→ **WHAT YOU ARE ASKED TO DO**:
Your answer should hold every line of the records below that contains the string "theoremstyle".
==========
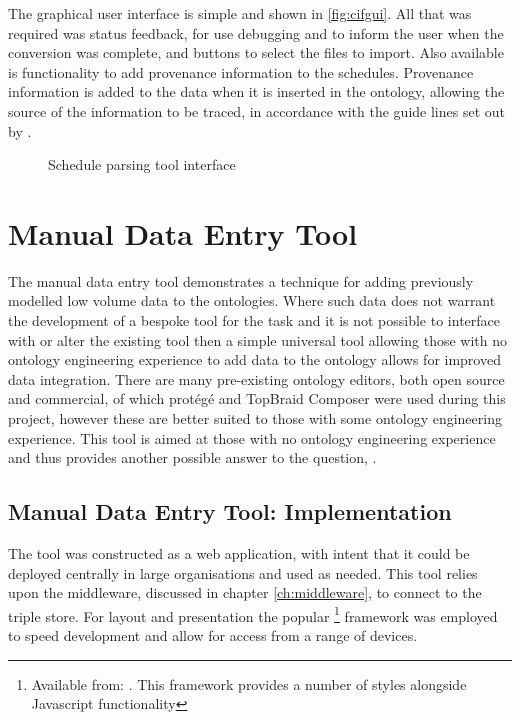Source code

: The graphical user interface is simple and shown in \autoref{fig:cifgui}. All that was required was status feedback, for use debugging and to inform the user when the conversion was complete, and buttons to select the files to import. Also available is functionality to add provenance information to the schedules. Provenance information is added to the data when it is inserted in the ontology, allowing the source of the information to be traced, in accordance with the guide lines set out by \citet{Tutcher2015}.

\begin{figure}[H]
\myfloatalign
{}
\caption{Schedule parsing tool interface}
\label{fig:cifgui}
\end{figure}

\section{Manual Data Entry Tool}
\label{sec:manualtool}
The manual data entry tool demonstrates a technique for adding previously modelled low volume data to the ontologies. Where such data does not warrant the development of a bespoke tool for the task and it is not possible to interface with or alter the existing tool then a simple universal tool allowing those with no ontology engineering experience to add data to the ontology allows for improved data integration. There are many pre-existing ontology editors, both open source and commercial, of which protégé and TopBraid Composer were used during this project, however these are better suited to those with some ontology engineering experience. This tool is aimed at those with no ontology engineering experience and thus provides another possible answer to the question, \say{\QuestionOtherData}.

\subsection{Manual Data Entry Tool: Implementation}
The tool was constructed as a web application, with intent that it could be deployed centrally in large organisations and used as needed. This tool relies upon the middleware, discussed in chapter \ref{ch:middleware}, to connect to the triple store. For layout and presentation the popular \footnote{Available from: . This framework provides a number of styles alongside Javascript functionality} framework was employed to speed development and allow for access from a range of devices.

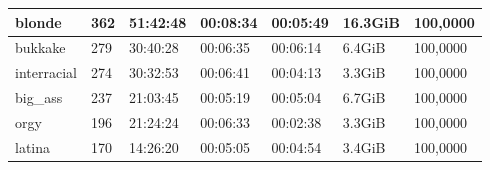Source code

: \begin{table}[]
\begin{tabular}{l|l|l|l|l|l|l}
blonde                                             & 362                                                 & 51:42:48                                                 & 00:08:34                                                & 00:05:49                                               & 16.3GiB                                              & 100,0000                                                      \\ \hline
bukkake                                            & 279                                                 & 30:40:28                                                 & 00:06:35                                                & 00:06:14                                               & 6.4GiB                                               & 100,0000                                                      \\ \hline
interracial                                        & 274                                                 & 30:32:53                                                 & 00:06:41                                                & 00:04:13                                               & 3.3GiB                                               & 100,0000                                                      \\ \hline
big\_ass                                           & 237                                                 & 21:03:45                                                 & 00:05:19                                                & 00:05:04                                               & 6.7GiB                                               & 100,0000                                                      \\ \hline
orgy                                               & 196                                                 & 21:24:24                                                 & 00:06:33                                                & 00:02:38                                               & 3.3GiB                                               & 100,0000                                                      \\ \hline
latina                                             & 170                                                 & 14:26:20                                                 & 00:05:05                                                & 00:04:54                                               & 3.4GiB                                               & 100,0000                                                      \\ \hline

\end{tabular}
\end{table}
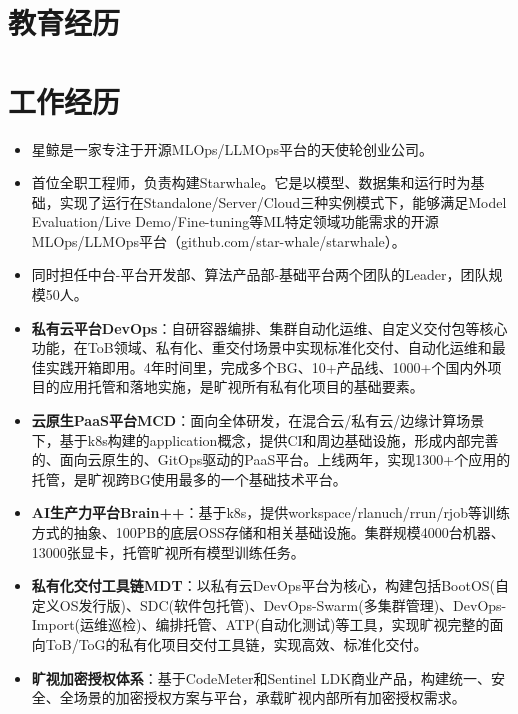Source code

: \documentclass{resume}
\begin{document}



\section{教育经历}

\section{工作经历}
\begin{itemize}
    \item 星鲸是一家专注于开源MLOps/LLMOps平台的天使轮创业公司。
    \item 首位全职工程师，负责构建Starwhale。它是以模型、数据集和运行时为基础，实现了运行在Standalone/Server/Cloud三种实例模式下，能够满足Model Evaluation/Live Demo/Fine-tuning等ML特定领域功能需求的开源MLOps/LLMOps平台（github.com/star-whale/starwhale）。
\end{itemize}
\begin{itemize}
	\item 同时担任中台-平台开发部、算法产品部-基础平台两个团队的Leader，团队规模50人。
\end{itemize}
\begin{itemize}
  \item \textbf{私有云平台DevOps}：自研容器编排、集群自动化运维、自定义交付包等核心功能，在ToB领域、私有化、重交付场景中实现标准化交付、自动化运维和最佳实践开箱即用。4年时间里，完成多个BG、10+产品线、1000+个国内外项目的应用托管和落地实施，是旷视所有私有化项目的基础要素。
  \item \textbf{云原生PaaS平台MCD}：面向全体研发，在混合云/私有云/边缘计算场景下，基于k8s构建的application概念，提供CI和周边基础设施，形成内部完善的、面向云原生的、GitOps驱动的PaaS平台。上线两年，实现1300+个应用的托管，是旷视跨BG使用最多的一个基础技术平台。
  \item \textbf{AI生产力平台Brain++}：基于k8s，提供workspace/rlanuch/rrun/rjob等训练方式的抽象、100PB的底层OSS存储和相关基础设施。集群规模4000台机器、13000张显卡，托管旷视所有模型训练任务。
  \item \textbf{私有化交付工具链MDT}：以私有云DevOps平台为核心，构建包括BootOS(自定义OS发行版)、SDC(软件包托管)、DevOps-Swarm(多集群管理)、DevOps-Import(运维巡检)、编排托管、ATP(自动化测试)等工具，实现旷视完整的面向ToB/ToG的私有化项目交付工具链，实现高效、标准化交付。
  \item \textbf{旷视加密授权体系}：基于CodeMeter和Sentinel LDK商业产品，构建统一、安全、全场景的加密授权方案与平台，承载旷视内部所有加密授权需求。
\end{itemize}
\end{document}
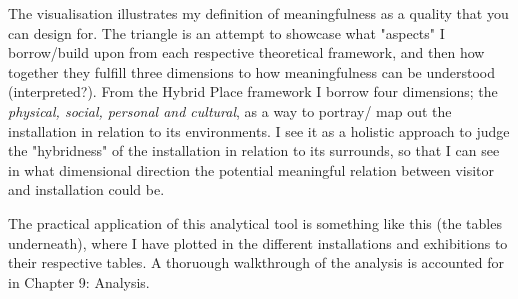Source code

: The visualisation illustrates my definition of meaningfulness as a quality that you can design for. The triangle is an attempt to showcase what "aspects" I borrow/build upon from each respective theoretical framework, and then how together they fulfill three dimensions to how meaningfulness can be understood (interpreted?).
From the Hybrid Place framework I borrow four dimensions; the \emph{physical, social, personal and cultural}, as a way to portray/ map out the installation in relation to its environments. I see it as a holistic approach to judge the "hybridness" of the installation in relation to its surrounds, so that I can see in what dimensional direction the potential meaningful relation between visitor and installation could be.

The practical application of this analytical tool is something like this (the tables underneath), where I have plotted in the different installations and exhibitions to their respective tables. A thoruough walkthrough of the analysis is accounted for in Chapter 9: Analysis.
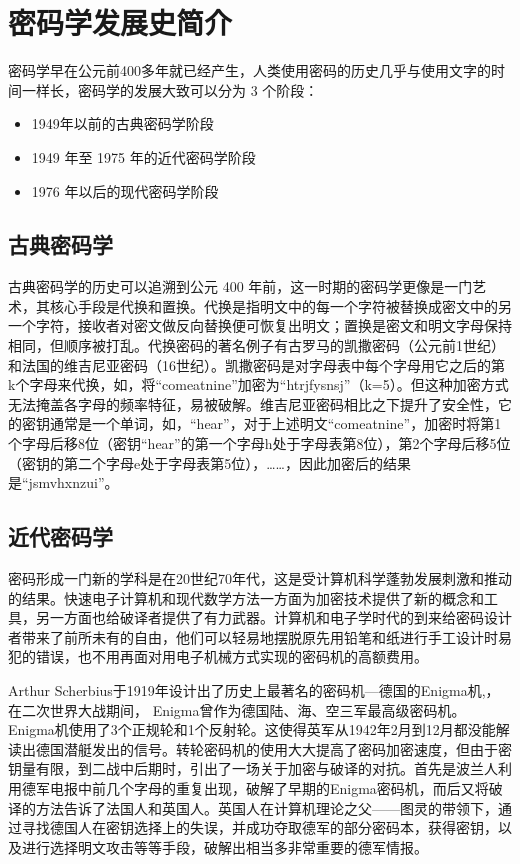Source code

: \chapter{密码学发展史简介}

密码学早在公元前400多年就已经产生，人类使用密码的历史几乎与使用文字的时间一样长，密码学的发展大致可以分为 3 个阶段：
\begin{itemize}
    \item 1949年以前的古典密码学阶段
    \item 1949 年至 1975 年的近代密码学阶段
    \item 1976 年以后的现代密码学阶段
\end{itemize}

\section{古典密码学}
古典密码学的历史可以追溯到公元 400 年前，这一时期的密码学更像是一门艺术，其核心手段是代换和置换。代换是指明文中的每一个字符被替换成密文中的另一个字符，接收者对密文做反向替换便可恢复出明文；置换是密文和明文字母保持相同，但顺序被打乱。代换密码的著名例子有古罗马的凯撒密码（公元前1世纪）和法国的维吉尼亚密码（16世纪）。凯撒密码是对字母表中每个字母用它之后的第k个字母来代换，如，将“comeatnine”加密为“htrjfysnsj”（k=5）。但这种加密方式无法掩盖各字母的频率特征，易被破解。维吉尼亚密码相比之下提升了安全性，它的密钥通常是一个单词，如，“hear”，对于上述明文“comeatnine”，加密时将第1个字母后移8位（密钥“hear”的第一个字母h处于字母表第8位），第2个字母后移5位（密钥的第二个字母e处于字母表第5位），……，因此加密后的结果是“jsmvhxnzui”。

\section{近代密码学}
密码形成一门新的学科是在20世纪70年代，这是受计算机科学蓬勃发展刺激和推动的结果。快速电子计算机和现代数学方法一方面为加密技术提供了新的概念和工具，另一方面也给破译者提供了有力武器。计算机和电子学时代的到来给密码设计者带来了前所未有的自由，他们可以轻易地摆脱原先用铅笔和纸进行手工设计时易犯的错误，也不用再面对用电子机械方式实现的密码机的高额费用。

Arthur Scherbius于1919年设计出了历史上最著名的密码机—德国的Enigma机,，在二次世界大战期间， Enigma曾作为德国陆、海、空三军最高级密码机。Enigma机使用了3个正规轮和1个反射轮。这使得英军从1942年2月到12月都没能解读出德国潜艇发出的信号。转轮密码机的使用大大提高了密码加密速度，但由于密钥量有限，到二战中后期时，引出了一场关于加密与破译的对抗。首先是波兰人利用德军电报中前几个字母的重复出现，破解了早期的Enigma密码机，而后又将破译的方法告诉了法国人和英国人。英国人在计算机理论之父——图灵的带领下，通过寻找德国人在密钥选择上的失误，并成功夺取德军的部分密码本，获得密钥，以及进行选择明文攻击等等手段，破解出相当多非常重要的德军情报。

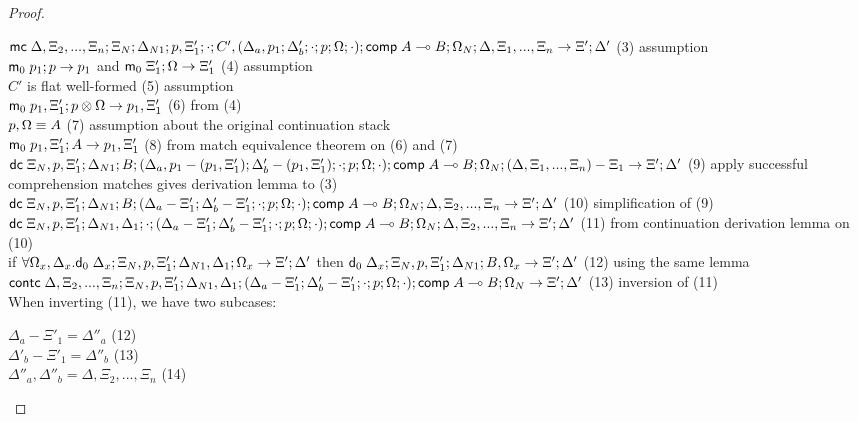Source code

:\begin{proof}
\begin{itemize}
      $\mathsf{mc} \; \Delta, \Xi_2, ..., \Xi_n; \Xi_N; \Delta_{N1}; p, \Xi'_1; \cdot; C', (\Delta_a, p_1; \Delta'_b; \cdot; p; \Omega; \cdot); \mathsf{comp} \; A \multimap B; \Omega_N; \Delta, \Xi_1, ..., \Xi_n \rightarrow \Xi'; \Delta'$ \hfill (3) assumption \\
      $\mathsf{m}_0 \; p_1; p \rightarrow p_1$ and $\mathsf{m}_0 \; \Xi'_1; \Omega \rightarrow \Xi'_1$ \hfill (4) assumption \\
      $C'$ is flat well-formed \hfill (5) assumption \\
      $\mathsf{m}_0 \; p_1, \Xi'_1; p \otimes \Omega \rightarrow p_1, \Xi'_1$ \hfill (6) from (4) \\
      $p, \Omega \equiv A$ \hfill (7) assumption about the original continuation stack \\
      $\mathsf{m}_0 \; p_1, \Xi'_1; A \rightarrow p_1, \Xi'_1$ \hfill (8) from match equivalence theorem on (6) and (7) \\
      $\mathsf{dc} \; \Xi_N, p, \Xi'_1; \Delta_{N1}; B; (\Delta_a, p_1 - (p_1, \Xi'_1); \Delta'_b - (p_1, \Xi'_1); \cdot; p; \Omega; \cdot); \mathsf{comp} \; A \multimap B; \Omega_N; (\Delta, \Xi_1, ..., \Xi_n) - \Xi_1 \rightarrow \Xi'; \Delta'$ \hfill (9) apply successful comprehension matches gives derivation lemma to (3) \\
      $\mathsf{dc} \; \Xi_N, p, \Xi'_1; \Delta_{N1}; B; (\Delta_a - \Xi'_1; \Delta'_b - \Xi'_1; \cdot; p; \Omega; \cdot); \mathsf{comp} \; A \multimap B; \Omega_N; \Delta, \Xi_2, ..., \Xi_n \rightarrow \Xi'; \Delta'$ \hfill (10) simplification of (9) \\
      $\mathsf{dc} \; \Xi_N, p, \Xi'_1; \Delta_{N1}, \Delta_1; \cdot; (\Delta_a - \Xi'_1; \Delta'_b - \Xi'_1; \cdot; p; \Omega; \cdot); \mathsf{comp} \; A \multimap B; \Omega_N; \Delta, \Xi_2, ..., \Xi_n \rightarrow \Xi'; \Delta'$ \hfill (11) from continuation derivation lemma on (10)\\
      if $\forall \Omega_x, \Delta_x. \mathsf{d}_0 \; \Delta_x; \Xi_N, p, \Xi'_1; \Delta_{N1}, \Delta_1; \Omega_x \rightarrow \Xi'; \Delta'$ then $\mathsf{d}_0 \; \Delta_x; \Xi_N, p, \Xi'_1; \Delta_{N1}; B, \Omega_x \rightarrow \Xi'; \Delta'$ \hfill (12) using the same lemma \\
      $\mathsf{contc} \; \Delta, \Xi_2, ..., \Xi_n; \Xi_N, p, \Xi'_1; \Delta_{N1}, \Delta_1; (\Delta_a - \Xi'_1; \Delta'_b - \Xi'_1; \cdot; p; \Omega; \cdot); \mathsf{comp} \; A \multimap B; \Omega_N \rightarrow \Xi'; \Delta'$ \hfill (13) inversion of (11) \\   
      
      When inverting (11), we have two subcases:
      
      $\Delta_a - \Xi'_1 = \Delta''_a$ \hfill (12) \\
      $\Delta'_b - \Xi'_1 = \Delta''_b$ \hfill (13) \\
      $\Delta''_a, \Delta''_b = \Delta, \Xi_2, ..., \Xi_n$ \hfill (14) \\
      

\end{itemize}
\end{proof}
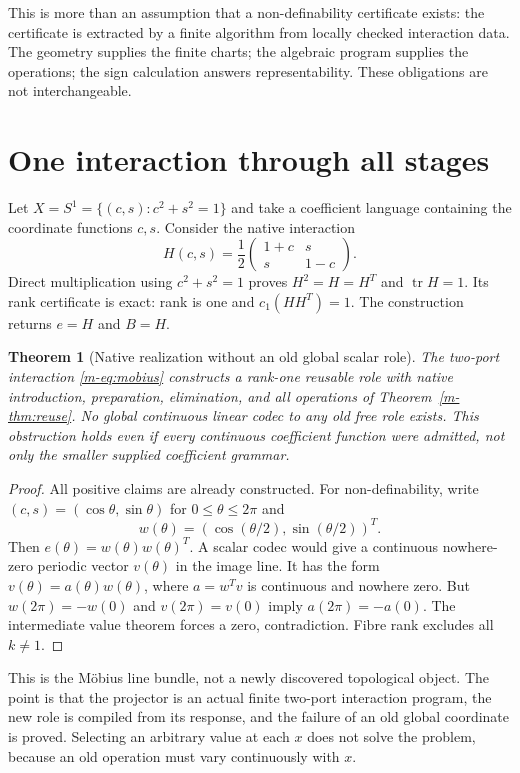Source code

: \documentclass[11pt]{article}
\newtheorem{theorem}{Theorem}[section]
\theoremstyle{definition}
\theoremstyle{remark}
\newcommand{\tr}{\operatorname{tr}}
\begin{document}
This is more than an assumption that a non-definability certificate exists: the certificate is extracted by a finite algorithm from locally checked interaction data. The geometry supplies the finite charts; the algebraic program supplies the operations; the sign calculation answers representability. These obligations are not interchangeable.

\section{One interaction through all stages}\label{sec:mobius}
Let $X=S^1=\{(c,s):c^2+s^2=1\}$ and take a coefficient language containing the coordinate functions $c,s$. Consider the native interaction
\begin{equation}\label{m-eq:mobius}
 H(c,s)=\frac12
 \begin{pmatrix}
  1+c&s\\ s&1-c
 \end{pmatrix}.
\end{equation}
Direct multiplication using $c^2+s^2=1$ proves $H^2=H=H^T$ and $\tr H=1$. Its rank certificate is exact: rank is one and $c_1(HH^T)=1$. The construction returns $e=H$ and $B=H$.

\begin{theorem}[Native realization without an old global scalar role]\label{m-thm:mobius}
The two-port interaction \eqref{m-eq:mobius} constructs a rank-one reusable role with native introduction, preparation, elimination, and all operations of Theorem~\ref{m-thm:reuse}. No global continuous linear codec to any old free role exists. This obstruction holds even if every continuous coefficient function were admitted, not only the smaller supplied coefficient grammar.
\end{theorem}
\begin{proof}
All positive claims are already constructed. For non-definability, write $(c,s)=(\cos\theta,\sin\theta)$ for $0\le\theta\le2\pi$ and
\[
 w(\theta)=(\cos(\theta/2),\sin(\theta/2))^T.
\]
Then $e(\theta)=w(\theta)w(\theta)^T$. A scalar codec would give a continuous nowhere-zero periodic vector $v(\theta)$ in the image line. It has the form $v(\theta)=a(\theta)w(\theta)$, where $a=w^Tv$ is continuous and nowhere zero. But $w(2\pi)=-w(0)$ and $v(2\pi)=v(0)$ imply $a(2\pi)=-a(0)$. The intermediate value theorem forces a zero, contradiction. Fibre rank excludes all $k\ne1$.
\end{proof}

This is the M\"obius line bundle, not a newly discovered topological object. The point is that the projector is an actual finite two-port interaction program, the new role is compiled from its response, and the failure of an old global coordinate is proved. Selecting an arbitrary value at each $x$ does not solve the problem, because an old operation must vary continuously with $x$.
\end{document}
==========
→ **PROBLEM SOLUTION**:
\theoremstyle{definition}
\theoremstyle{remark}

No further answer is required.